Abhimanyu Mithun

Personal information
- Born: 25 October 1989 (age 36) Bangalore, Karnataka, India
- Batting: Right-handed
- Bowling: Right-arm fast-medium
- Role: Bowling allrounder

International information
- National side: India (2010–2011);
- Test debut (cap 264): 18 July 2010 v Sri Lanka
- Last Test: 28 June 2011 v West Indies
- ODI debut (cap 180): 27 February 2010 v South Africa
- Last ODI: 11 December 2011 v West Indies
- ODI shirt no.: 25

Domestic team information
- 2007/08–2020/21: Karnataka
- 2009–2013: Royal Challengers Bangalore

Career statistics
| Competition | Test | ODI | FC | LA |
| Matches | 4 | 5 | 103 | 96 |
| Runs scored | 120 | 51 | 1,937 | 564 |
| Batting average | 24.00 | 17.00 | 19.17 | 14.84 |
| 100s/50s | 0/0 | 0/0 | 0/4 | 0/0 |
| Top score | 46 | 24 | 89 | 40* |
| Balls bowled | 720 | 180 | 17,384 | 4,773 |
| Wickets | 9 | 3 | 338 | 136 |
| Bowling average | 50.66 | 67.66 | 26.63 | 28.50 |
| 5 wickets in innings | 0 | 0 | 12 | 2 |
| 10 wickets in match | 0 | 0 | 2 | 0 |
| Best bowling | 4/105 | 2/32 | 6/36 | 5/37 |
| Catches/stumpings | 0/– | 1/– | 20/– | 23/– |
- Source: CricketArchive, 27 February 2025

= Abhimanyu Mithun =

Indian cricketer

Abhimanyu Mithun (born 25 October 1989) is an Indian former cricketer. A right-arm fast-medium bowler, Mithun was called up to the India squad for the first Test against South Africa in 2009–10, only ten weeks after making his first-class debut. He has also played in the IPL for Royal Challengers Bangalore.

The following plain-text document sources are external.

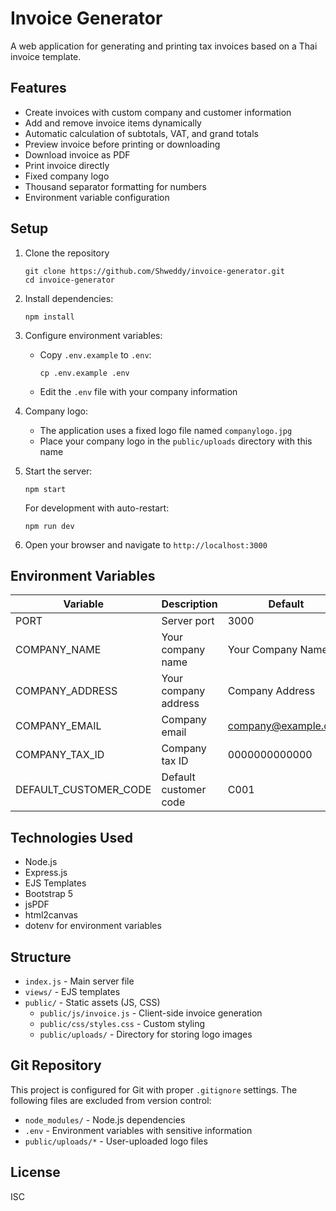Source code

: # Invoice Generator

A web application for generating and printing tax invoices based on a Thai invoice template.

## Features

- Create invoices with custom company and customer information
- Add and remove invoice items dynamically
- Automatic calculation of subtotals, VAT, and grand totals
- Preview invoice before printing or downloading
- Download invoice as PDF
- Print invoice directly
- Fixed company logo
- Thousand separator formatting for numbers
- Environment variable configuration

## Setup

1. Clone the repository
   ```
   git clone https://github.com/Shweddy/invoice-generator.git
   cd invoice-generator
   ```

2. Install dependencies:
   ```
   npm install
   ```

3. Configure environment variables:
   - Copy `.env.example` to `.env`:
     ```
     cp .env.example .env
     ```
   - Edit the `.env` file with your company information

4. Company logo:
   - The application uses a fixed logo file named `companylogo.jpg`
   - Place your company logo in the `public/uploads` directory with this name

5. Start the server:
   ```
   npm start
   ```
   
   For development with auto-restart:
   ```
   npm run dev
   ```

6. Open your browser and navigate to `http://localhost:3000`

## Environment Variables

| Variable | Description | Default |
|----------|-------------|---------|
| PORT | Server port | 3000 |
| COMPANY_NAME | Your company name | Your Company Name |
| COMPANY_ADDRESS | Your company address | Company Address |
| COMPANY_EMAIL | Company email | company@example.com |
| COMPANY_TAX_ID | Company tax ID | 0000000000000 |
| DEFAULT_CUSTOMER_CODE | Default customer code | C001 |

## Technologies Used

- Node.js
- Express.js
- EJS Templates
- Bootstrap 5
- jsPDF
- html2canvas
- dotenv for environment variables

## Structure

- `index.js` - Main server file
- `views/` - EJS templates
- `public/` - Static assets (JS, CSS)
  - `public/js/invoice.js` - Client-side invoice generation
  - `public/css/styles.css` - Custom styling
  - `public/uploads/` - Directory for storing logo images

## Git Repository

This project is configured for Git with proper `.gitignore` settings. The following files are excluded from version control:

- `node_modules/` - Node.js dependencies
- `.env` - Environment variables with sensitive information  
- `public/uploads/*` - User-uploaded logo files

## License

ISC
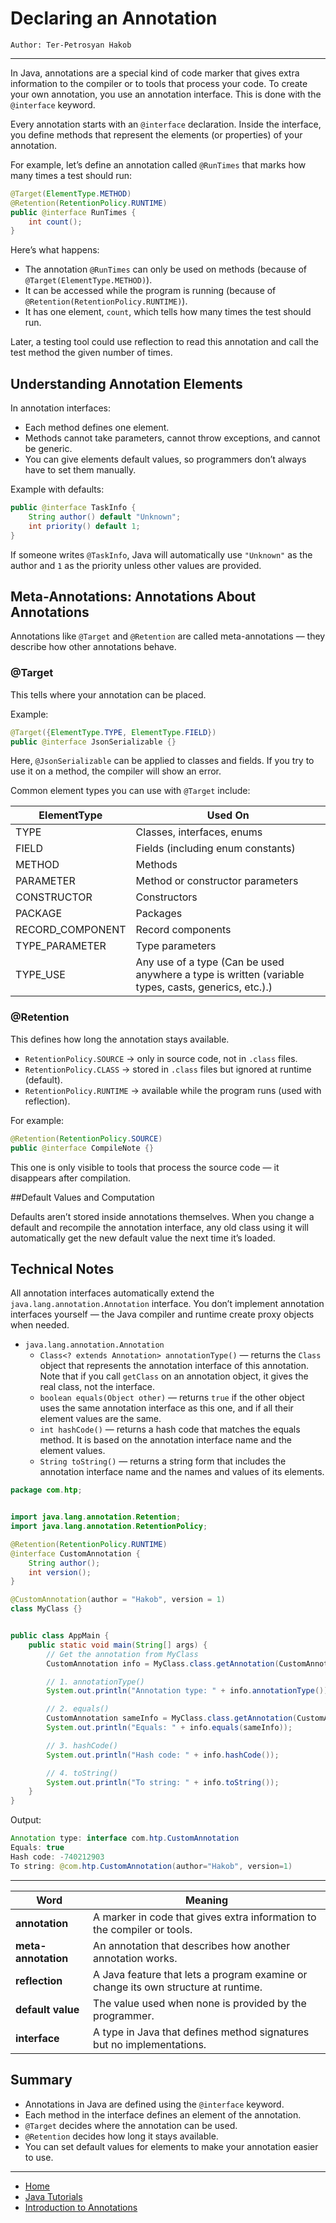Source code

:# Declaring an Annotation

```
Author: Ter-Petrosyan Hakob
```

---

In Java, annotations are a special kind of code marker that gives extra information to the compiler or to tools that process your code.
To create your own annotation, you use an annotation interface. This is done with the `@interface` keyword.

Every annotation starts with an `@interface` declaration.
Inside the interface, you define methods that represent the elements (or properties) of your annotation.

For example, let’s define an annotation called `@RunTimes` that marks how many times a test should run:

```java
@Target(ElementType.METHOD)
@Retention(RetentionPolicy.RUNTIME)
public @interface RunTimes {
    int count();
}
```

Here’s what happens:

- The annotation `@RunTimes` can only be used on methods (because of `@Target(ElementType.METHOD)`).
- It can be accessed while the program is running (because of `@Retention(RetentionPolicy.RUNTIME)`).
- It has one element, `count`, which tells how many times the test should run.

Later, a testing tool could use reflection to read this annotation and call the test method the given number of times.

## Understanding Annotation Elements

In annotation interfaces:

- Each method defines one element.
- Methods cannot take parameters, cannot throw exceptions, and cannot be generic.
- You can give elements default values, so programmers don’t always have to set them manually.

Example with defaults:

```java
public @interface TaskInfo {
    String author() default "Unknown";
    int priority() default 1;
}
```

If someone writes `@TaskInfo`, Java will automatically use `"Unknown"` as the author and `1` as the priority unless other values are provided.

## Meta-Annotations: Annotations About Annotations

Annotations like `@Target` and `@Retention` are called meta-annotations — they describe how other annotations behave.

### @Target

This tells where your annotation can be placed.

Example:

```java
@Target({ElementType.TYPE, ElementType.FIELD})
public @interface JsonSerializable {}
```

Here, `@JsonSerializable` can be applied to classes and fields.
If you try to use it on a method, the compiler will show an error.

Common element types you can use with `@Target` include:

| ElementType      | Used On                           |
| ---------------- | --------------------------------- |
| TYPE             | Classes, interfaces, enums        |
| FIELD            | Fields (including enum constants) |
| METHOD           | Methods                           |
| PARAMETER        | Method or constructor parameters  |
| CONSTRUCTOR      | Constructors                      |
| PACKAGE          | Packages                          |
| RECORD_COMPONENT | Record components                 |
| TYPE_PARAMETER   | Type parameters                   |
| TYPE_USE         | Any use of a type (Can be used anywhere a type is written (variable types, casts, generics, etc.).)                 |


### @Retention

This defines how long the annotation stays available.

- `RetentionPolicy.SOURCE` → only in source code, not in `.class` files.
- `RetentionPolicy.CLASS` → stored in `.class` files but ignored at runtime (default).
- `RetentionPolicy.RUNTIME` → available while the program runs (used with reflection).

For example:
```java
@Retention(RetentionPolicy.SOURCE)
public @interface CompileNote {}
```

This one is only visible to tools that process the source code — it disappears after compilation.

##Default Values and Computation

Defaults aren’t stored inside annotations themselves.
When you change a default and recompile the annotation interface, any old class using it will automatically get the new default value the next time it’s loaded.

## Technical Notes

All annotation interfaces automatically extend the `java.lang.annotation.Annotation` interface.
You don’t implement annotation interfaces yourself — the Java compiler and runtime create proxy objects when needed.

- `java.lang.annotation.Annotation`
   - `Class<? extends Annotation> annotationType()` — returns the `Class` object that represents the annotation interface of this annotation. 
      Note that if you call `getClass` on an annotation object, it gives the real class, not the interface.
   - `boolean equals(Object other)` — returns `true` if the other object uses the same annotation interface as this one, and if all their element values are the same.
   - `int hashCode()` — returns a hash code that matches the equals method. It is based on the annotation interface name and the element values.     
   - `String toString()` — returns a string form that includes the annotation interface name and the names and values of its elements.


```java
package com.htp;


import java.lang.annotation.Retention;
import java.lang.annotation.RetentionPolicy;

@Retention(RetentionPolicy.RUNTIME)
@interface CustomAnnotation {
    String author();
    int version();
}

@CustomAnnotation(author = "Hakob", version = 1)
class MyClass {}


public class AppMain {
    public static void main(String[] args) {
        // Get the annotation from MyClass
        CustomAnnotation info = MyClass.class.getAnnotation(CustomAnnotation.class);

        // 1. annotationType()
        System.out.println("Annotation type: " + info.annotationType());

        // 2. equals()
        CustomAnnotation sameInfo = MyClass.class.getAnnotation(CustomAnnotation.class);
        System.out.println("Equals: " + info.equals(sameInfo));

        // 3. hashCode()
        System.out.println("Hash code: " + info.hashCode());

        // 4. toString()
        System.out.println("To string: " + info.toString());
    }
}

```

Output:

```java
Annotation type: interface com.htp.CustomAnnotation
Equals: true
Hash code: -740212903
To string: @com.htp.CustomAnnotation(author="Hakob", version=1)
```


---

| Word                | Meaning                                                                            |
| ------------------- | ---------------------------------------------------------------------------------- |
| **annotation**      | A marker in code that gives extra information to the compiler or tools.            |
| **meta-annotation** | An annotation that describes how another annotation works.                         |
| **reflection**      | A Java feature that lets a program examine or change its own structure at runtime. |
| **default value**   | The value used when none is provided by the programmer.                            |
| **interface**       | A type in Java that defines method signatures but no implementations.              |


## Summary

- Annotations in Java are defined using the `@interface` keyword.
- Each method in the interface defines an element of the annotation.
- `@Target` decides where the annotation can be used.
- `@Retention` decides how long it stays available.
- You can set default values for elements to make your annotation easier to use.

---

- [Home](./../../README.md)
- [Java Tutorials](./../tutorials.md)
- [Introduction to Annotations](./1_Introduction_to_annotations.md)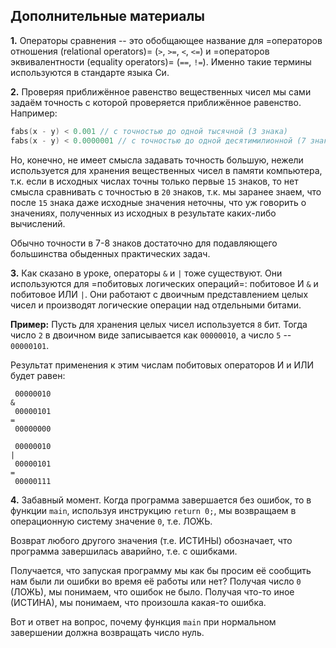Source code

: ## Дополнительные материалы

**1.** Операторы сравнения -- это обобщающее название для =операторов отношения (relational operators)= (`>`, `>=`, `<`, `<=`) и =операторов эквивалентности (equality operators)= (`==`, `!=`). Именно такие термины используются в стандарте языка Си.


**2.** Проверяя приближённое равенство вещественных чисел мы сами задаём точность с которой проверяется приближённое равенство. Например:

```c
fabs(x - y) < 0.001 // с точностью до одной тысячной (3 знака)
fabs(x - y) < 0.0000001 // с точностью до одной десятимилионной (7 знаков) 
```

Но, конечно, не имеет смысла задавать точность большую, нежели используется для хранения вещественных чисел в памяти компьютера, т.к. если в исходных числах точны только первые `15` знаков, то нет смысла сравнивать с точностью в `20` знаков, т.к. мы заранее знаем, что после `15` знака даже исходные значения неточны, что уж говорить о значениях, полученных из исходных в результате каких-либо вычислений.

Обычно точности в 7-8 знаков достаточно для подавляющего большинства обыденных практических задач.

**3.** Как сказано в уроке, операторы `&` и `|` тоже существуют. Они используются для =побитовых логических операций=: побитовое И `&` и побитовое ИЛИ `|`. Они работают с двоичным представлением целых чисел и производят логические операции над отдельными битами. 

**Пример:** Пусть для хранения целых чисел используется `8` бит.  Тогда число `2` в двоичном виде записывается как `00000010`, а число `5` -- `00000101`. 

Результат применения к этим числам побитовых операторов И и ИЛИ будет равен:

```
 00000010
&
 00000101
=
 00000000

 00000010
|
 00000101
=
 00000111
```


**4.** Забавный момент. Когда программа завершается без ошибок, то в функции `main`, используя инструкцию `return 0;`, мы возвращаем в операционную систему значение `0`, т.е. ЛОЖЬ. 

Возврат любого другого значения (т.е. ИСТИНЫ) обозначает, что программа завершилась аварийно, т.е. с ошибками.

Получается, что запуская программу мы как бы просим её сообщить нам были ли ошибки во время её работы или нет? Получая число `0` (ЛОЖЬ), мы понимаем, что ошибок не было. Получая что-то иное (ИСТИНА), мы понимаем, что произошла какая-то ошибка. 

Вот и ответ на вопрос, почему функция `main` при нормальном завершении должна возвращать число нуль.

In November 2019, he became the first bowler to take a hat-trick in all three domestic formats of top-level cricket in India. In first class cricket, he played for Karnataka. He retired from all formats of the game in October 2021.

==Playing career==

As a teenager, Mithun was a [Javelin] thrower, competing at state-level. Despite training at his father's gym throughout his teens, he failed to progress with his discus throwing, and a friend suggested that he join a cricket camp. Until the age of 17, he hadn't bowled with a leather ball.

Royal Challengers Bangalore's head coach Ray Jennings eulogised about him, describing him as an "express bowler", but he had a quiet IPL. His first-class debut reinvigorated the potential; he claimed six wickets in the first innings, followed by five wickets in the second, including a hat-trick. During the ensuing season, he displayed his credentials, claiming another five-wicket haul, and taking 47 wickets to finish as the highest wicket-taker in the 2009–10 Ranji Trophy.

His call-up to the India national cricket team to replace the injured Sreesanth came little more than ten weeks after his first-class debut, but his Karnataka coach Sanath Kumar was not surprised; "From day one we knew he had the potential, he has the pace, bowling around 140 km/h, and he has performed in every game, whether it is junior cricket or first-class cricket.

He made his debut in One Day Internationals in the third and final one day match against South Africa in the 2010 season. His Test debut was against Sri Lanka on 18 July 2010, at Galle, in which he claimed four wickets. He batted at No. 11 in the first innings, but after looking more solid than his fellow bowlers, he was promoted to No. 9 in the second innings and scored 25.

However, he was not provided further opportunities in the Indian squad. In the 2015 Indian Premiere League, it was announced that he would be playing for Mumbai Indians as a good death bowler.

In July 2018, he was named in the squad for India Red for the 2018–19 Duleep Trophy. In October 2019, in the final of the 2019–20 Vijay Hazare Trophy, he took a hat-trick, with Karnataka going on to win the match. In November 2019, in the first semi-final of the 2019–20 Syed Mushtaq Ali Trophy, between Haryana and Karnataka, he took five wickets in one over, including a hat-trick.

On 7 October 2021, Mithun retired from first-class cricket.

== Personal life ==

Abhimanyu Mithun married Rayane, the daughter of actress Radhika Sarathkumar on 28 August 2016. Their wedding was attended by the cricket and politics fraternity. They had a son on 7 June 2018 who they named Tarak and a girl on 18 March 2020, who they named Radhya derived from his wife's mother's name.